◆ Action item ◆
Repeat every record below exactly, but leave out any pictures.
-- Input follows --
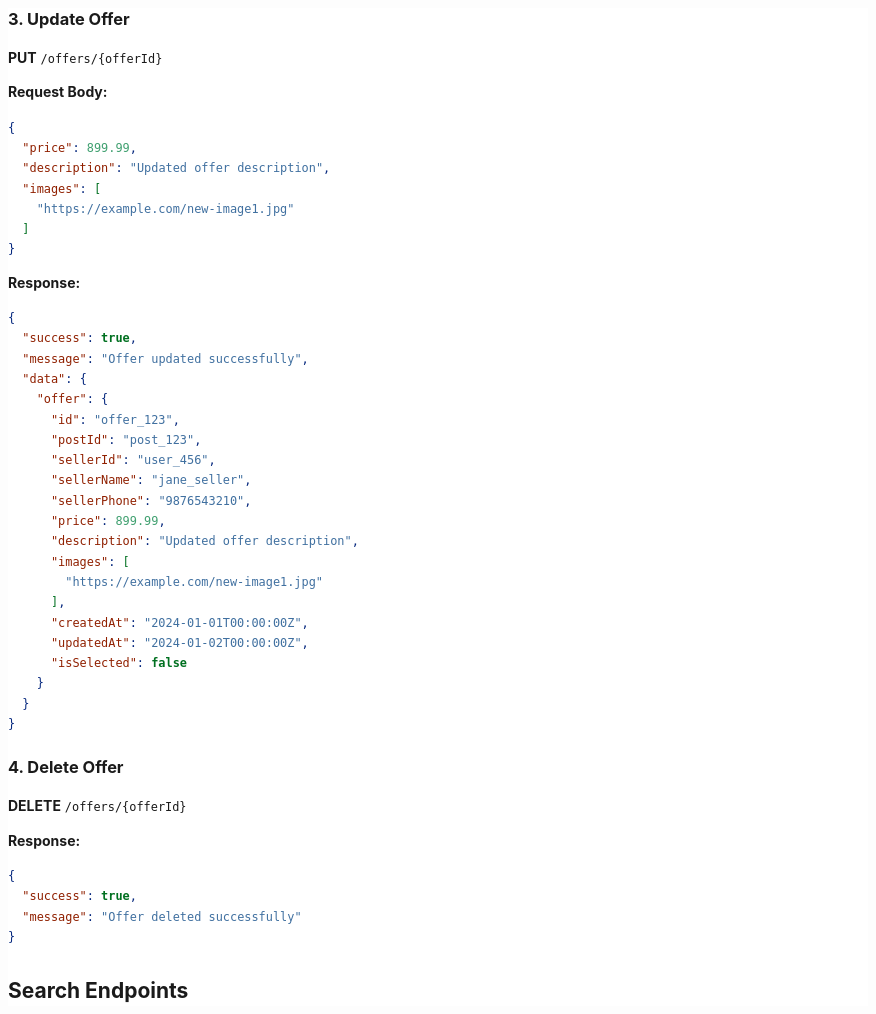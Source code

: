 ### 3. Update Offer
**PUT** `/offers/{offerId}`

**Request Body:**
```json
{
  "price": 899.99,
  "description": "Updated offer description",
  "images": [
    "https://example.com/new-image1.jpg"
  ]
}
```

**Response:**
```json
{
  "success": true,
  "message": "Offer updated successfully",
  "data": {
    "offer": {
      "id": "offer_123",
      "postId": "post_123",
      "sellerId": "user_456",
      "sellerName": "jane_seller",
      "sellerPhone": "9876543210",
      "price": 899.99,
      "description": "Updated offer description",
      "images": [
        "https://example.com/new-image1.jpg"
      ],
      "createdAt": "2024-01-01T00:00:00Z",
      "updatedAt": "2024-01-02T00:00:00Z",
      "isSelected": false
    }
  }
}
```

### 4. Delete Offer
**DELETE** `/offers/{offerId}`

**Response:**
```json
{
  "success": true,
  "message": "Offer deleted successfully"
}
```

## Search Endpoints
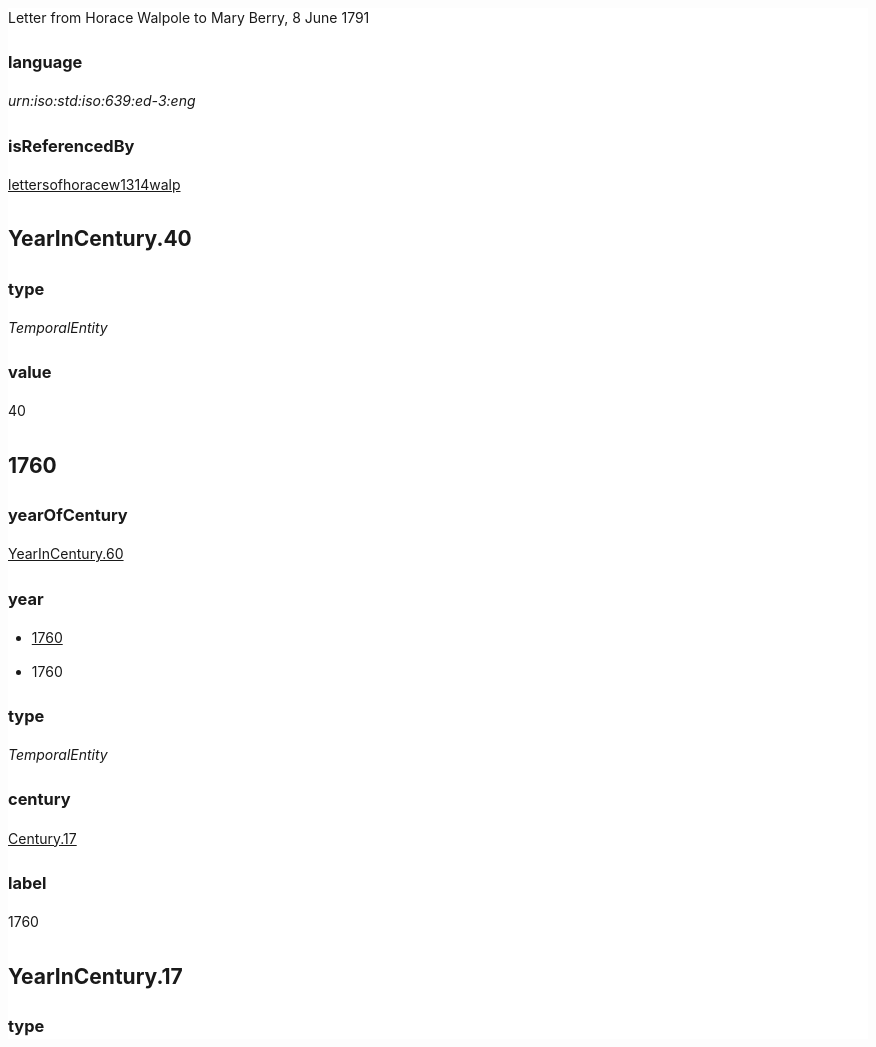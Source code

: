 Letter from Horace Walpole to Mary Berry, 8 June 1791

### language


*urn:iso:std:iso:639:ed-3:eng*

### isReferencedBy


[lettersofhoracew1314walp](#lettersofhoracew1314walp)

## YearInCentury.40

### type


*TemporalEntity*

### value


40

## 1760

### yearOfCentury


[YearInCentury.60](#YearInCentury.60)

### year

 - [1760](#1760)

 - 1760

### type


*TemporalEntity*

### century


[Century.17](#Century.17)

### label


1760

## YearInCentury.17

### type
-- Input concluded --
◆ Your response ◆
Source code

: ### 3. Update Offer
**PUT** `/offers/{offerId}`

**Request Body:**
```json
{
  "price": 899.99,
  "description": "Updated offer description",
  "images": [
    "https://example.com/new-image1.jpg"
  ]
}
```

**Response:**
```json
{
  "success": true,
  "message": "Offer updated successfully",
  "data": {
    "offer": {
      "id": "offer_123",
      "postId": "post_123",
      "sellerId": "user_456",
      "sellerName": "jane_seller",
      "sellerPhone": "9876543210",
      "price": 899.99,
      "description": "Updated offer description",
      "images": [
        "https://example.com/new-image1.jpg"
      ],
      "createdAt": "2024-01-01T00:00:00Z",
      "updatedAt": "2024-01-02T00:00:00Z",
      "isSelected": false
    }
  }
}
```

### 4. Delete Offer
**DELETE** `/offers/{offerId}`

**Response:**
```json
{
  "success": true,
  "message": "Offer deleted successfully"
}
```

## Search Endpoints
Source code

: Letter from Horace Walpole to Mary Berry, 8 June 1791

### language


*urn:iso:std:iso:639:ed-3:eng*

### isReferencedBy


[lettersofhoracew1314walp](#lettersofhoracew1314walp)

## YearInCentury.40

### type


*TemporalEntity*

### value


40

## 1760

### yearOfCentury


[YearInCentury.60](#YearInCentury.60)

### year

 - [1760](#1760)

 - 1760

### type


*TemporalEntity*

### century


[Century.17](#Century.17)

### label


1760

## YearInCentury.17

### type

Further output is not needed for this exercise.